● Problem:
Below is a block of entries; repeat exactly the lines starting at the line that contains "Several neural network" and ending at the line that contains "These models typically", both included.

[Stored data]
■ ■ ■ ■ ■ ■ ■

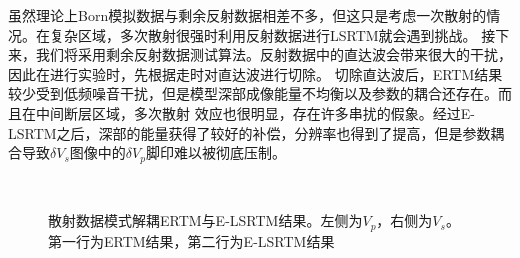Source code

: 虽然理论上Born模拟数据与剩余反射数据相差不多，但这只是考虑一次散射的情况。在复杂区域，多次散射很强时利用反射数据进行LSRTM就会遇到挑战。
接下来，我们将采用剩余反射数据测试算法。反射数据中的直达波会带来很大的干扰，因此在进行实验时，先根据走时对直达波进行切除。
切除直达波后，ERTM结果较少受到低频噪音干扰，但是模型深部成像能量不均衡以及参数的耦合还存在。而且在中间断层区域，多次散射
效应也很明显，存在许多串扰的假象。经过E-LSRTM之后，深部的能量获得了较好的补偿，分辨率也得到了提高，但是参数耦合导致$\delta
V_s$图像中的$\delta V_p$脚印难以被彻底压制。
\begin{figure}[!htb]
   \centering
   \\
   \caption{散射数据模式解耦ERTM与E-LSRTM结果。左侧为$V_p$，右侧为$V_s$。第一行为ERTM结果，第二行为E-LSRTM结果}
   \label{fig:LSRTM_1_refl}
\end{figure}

■ ■ ■ ■ ■ ■ ■

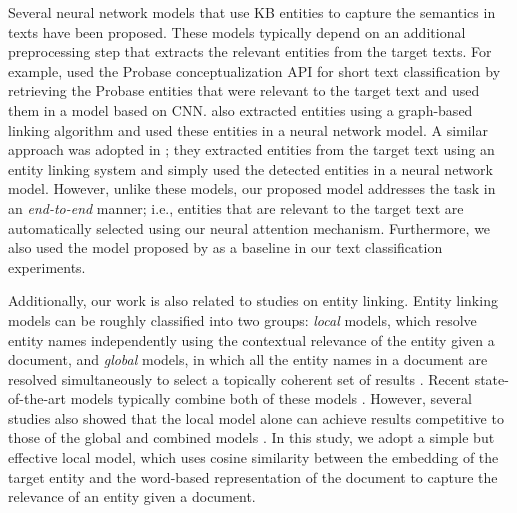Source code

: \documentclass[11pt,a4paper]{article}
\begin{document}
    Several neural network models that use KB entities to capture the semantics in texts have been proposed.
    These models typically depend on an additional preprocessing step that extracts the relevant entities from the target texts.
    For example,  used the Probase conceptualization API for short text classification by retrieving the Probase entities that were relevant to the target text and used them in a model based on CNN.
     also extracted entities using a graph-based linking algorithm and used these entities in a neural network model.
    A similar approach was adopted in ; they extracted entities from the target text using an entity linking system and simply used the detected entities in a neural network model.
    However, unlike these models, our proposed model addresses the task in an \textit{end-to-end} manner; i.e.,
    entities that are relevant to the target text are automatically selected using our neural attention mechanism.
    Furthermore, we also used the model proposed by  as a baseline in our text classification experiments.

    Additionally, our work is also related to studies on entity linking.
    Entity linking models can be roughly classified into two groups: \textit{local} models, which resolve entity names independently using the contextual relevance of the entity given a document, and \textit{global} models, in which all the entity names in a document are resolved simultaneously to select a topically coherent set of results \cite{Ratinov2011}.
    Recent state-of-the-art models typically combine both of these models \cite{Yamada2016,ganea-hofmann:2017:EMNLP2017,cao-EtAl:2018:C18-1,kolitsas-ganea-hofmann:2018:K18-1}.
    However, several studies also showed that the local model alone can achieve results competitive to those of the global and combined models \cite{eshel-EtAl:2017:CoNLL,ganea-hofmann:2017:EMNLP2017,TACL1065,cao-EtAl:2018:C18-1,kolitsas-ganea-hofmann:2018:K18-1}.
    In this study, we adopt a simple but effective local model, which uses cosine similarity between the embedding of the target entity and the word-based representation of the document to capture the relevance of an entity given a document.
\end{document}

■ ■ ■ ■ ■ ■ ■

● Answer box:
    Several neural network models that use KB entities to capture the semantics in texts have been proposed.
    These models typically depend on an additional preprocessing step that extracts the relevant entities from the target texts.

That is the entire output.